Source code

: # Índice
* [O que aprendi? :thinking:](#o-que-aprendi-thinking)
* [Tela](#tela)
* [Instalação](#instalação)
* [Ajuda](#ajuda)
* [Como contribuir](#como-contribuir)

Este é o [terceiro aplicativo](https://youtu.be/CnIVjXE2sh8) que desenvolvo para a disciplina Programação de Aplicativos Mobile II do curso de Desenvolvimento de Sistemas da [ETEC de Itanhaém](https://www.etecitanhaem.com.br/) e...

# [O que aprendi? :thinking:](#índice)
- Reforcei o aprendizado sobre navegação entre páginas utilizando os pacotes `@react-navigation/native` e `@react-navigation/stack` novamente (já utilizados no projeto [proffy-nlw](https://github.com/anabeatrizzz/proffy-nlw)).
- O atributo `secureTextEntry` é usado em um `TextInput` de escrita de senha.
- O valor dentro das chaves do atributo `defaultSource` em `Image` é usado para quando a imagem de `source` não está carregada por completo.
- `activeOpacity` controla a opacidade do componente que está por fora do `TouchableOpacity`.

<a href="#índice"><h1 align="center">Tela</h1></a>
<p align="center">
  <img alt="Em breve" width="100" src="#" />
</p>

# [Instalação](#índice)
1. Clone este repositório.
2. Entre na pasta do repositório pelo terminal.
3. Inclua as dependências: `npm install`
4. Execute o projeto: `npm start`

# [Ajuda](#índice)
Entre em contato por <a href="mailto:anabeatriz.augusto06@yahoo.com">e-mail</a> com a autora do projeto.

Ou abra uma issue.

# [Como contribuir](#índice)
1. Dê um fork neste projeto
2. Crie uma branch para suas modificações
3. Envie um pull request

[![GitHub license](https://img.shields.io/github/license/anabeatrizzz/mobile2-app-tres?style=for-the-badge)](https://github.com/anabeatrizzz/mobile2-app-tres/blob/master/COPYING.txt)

- - - - -

Work to be completed: Go over the listing above and return each line with "anabeatrizzz".

Response below:
- Reforcei o aprendizado sobre navegação entre páginas utilizando os pacotes `@react-navigation/native` e `@react-navigation/stack` novamente (já utilizados no projeto [proffy-nlw](https://github.com/anabeatrizzz/proffy-nlw)).
[![GitHub license](https://img.shields.io/github/license/anabeatrizzz/mobile2-app-tres?style=for-the-badge)](https://github.com/anabeatrizzz/mobile2-app-tres/blob/master/COPYING.txt)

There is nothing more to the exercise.